We do have the V6, and I have the WDH with sway control that the owner sold to us also.

Hooked it up, leveled it, and it towed like a dream behind the RAV4. We took the back road home to see how it would do on hills and turns and it pulled them flawlessly. I kept an eye on my gauges and everything looked good.

Getting a trans cooler is next on the horizon. We probably won't go anywhere in it until this fall as we've already burned up our vacation balances from work for this year.

I'm certainly not opposed to getting a bigger rig to tow it with. I have a 1993 Chevrolet K1500 but it doesn't quite get the mileage I like when towing.

The previous owner said that he runs his fridge for a few days before a trip at home, loads it with the frozen goods and then drives to his campsite with the fridge turned off, and then turns it back on when he hooks up to power there. I'm thinking we will probably do the same. We seldom dry camp, and the resorts we belong to all have full hookups.

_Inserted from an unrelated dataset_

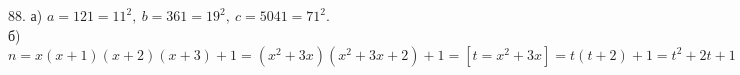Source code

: 88. а) $a=121=11^2,\ b=361=19^2,\ c=5041=71^2.$\\
б) $n=x(x+1)(x+2)(x+3)+1=(x^2+3x)(x^2+3x+2)+1=[t=x^2+3x]=t(t+2)+1=t^2+2t+1=(t+1)^2.$\\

I'm thinking that we will try to go to Mount Rushmore next year with it as I haven't been there since I was a kid.
I also have concerns with the RAV4 as a tow vehicle. I think I would give up a little gas mileage and use the pickup instead. When the loaded trailer weighs almost as much as the tow vehicle, and with the short wheelbase of the RAV4, I think you may get in a situation of the "tail wagging the dog." The real test is when semi trucks are passing you, you are towing in the mountains, or when there is a strong crosswind. Also, make sure you have that brake controller installed with all that weight pushing you going down a mountain road. Pulling it is one thing, stopping it, another!

Keep us updated!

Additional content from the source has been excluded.